Animals herd for protection from predators.  As a result the herbage not eaten is trampled into the soil surface to decay when the rains arrive.  Overtrampling doesn’t occur because the animals are always moving on fresh grass away from their own dung.  They only return to an area once their own fouling has worn off and this determines their rotation length.  The digestive systems of these animals substitute the microbial activity of the soil in such situations.

 Many rotational grazing systems try to mimic this pattern but fears of plant quality drive less than adequate recovery times.  If farmers selected for plants that cured better and maintained their quality longer this fear would prove false and provide greater flexibility to buffer times of moisture stress.  A greater diversity of pasture species would also improve grazing flexibility.

brittletools Only through large numbers of animals bunched in high densities moving over the landscape can brittle environments increase their productivity through improving water absorption and retention, better carbon cycling, greater photosynthetic area and activity, as well as increasing the biodiversity of the plants and soil life. 

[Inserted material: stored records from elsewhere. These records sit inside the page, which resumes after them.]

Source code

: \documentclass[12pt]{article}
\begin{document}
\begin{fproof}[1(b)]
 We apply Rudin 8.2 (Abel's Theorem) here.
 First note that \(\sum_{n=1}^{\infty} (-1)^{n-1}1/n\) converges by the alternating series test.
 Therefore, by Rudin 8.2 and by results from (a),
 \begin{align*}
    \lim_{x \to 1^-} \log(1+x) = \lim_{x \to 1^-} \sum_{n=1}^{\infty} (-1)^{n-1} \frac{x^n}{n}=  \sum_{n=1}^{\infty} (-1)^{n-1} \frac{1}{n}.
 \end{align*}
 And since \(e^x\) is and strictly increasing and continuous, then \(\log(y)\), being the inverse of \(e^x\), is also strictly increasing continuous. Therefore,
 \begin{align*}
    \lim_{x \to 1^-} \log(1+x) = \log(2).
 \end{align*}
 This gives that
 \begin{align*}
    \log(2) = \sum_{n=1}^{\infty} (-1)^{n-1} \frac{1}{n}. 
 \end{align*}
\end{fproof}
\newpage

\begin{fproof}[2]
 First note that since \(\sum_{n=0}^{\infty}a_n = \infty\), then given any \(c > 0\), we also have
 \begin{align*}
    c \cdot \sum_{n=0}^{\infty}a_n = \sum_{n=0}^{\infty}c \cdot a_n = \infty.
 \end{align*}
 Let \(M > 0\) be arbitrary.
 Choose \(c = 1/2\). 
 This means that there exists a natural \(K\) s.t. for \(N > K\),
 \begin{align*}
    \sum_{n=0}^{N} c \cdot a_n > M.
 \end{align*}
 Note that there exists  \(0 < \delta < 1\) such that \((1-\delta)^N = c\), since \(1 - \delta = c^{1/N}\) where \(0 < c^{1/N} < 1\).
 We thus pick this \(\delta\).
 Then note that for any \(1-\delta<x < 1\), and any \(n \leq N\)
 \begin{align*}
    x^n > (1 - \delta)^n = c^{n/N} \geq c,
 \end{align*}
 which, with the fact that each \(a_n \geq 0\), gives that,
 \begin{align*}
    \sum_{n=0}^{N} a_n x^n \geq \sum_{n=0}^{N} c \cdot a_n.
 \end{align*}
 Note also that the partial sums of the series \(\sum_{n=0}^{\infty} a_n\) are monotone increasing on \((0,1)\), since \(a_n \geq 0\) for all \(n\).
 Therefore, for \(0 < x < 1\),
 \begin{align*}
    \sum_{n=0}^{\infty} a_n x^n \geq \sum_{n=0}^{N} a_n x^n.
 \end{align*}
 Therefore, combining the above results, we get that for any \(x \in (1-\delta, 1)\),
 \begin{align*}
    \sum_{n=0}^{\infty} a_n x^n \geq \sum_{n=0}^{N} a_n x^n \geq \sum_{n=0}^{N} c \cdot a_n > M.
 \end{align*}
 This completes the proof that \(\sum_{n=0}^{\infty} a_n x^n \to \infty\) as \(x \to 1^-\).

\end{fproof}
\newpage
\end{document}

 Removing livestock from brittle tending environments is a recipe for disaster, as the landscape will continue to erode and fill the rivers and dams with precious topsoil.  Only by using the tools of grazing and animal impact can we cheaply regenerate the productive capacity of brittle areas like much of the east coast and the high country.  Changing grazing management will not only improve farm production but also benefit the community by reducing the severity of droughts and floods.